Pahang isn’t just a state rich in natural resources. It also has several rivers, of which one is the longest river in Peninsular Malaysia, the Pahang River. The origins of this river is said to have been based on the geographical factor that it was connected to a part of the North Sunda River with tributaries from the Mekong River in Vietnam, Chao Phraya in Thailand, the Rajang and the Baram rivers in Sarawak. The blessings the people of Pahang gained from this river are unequivocal, from daily essentials to communication. The rivers of Pahang, like the Pahang River, Kuantan River, Bebar River, Rompin River, Endau River, Tembeling River, Jelai River, Semantan River and their tributaries were the main nexus of communication and transportation to all the neighbouring states of Selangor, Perak, Kelantan, Negeri Sembilan, Johor and Terengganu. The river routes also played a part in the spread of Islam within the region.

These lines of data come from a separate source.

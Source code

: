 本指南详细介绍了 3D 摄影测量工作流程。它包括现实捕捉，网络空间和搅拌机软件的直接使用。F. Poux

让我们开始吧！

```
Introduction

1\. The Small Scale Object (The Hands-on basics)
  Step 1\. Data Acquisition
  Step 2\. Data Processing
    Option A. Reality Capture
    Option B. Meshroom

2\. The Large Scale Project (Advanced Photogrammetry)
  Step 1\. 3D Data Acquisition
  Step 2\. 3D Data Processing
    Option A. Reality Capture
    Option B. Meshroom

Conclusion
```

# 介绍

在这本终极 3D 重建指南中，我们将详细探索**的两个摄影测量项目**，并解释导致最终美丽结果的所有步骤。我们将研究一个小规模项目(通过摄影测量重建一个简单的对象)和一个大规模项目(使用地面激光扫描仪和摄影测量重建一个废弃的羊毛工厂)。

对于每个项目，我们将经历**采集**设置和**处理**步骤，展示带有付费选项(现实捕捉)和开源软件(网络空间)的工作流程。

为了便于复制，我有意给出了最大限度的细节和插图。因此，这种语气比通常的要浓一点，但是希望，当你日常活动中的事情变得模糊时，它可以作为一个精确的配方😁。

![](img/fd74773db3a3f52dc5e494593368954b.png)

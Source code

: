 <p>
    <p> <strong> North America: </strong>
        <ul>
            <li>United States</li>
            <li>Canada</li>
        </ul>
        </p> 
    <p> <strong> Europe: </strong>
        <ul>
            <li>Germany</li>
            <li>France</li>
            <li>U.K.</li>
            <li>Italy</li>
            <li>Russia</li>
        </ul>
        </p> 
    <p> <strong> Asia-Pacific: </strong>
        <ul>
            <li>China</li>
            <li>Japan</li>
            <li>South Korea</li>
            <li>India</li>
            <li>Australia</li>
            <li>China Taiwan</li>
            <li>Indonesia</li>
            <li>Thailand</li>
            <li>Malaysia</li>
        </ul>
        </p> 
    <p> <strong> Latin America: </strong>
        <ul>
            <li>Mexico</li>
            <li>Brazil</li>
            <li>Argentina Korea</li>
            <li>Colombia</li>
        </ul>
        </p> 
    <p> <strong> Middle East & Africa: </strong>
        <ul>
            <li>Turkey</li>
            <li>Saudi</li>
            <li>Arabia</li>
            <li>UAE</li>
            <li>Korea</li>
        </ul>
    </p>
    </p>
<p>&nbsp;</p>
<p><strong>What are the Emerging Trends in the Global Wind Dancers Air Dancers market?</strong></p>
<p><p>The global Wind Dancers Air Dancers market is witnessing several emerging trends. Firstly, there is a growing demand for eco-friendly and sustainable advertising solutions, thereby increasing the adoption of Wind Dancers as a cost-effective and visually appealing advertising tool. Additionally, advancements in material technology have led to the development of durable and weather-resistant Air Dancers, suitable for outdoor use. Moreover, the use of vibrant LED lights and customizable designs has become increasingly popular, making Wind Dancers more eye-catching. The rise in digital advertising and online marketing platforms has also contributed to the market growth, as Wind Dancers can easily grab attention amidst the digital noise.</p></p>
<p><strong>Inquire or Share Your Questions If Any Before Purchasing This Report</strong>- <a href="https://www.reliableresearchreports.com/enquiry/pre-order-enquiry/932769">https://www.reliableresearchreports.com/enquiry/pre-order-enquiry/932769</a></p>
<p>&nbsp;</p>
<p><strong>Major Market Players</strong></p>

Rivers like the Jelai River, Duri River and Tembeling River also witnessed the rise and fall of the warriors of Pahang, like Dato’Bahaman, Mat Kilau, Mat Lela and others who fought against the British colonists. Their expertise and first-hand knowledge of the river made communication, attack and defense strategically possible. This in turn made them formidable foes against the British, who at that time were well-equipped with armaments but had no in depth knowledge of the river. The rivers of Pahang are also used for water sports. In Temerloh, rafting was popularized in 1992. Several agendas for the sport were competitions on decorating the rafts, and river rafting from Lubuk Kawah until the former jetty area in Temerloh. To this day, the river rafting competition is an annual event held by the Pahang Tourism Board. The rivers of Pahang still play a significant role in the lives of the people, especially those who live in the rural areas, and that is why it goes without saying that the importance of the rivers of Pahang cannot be denied.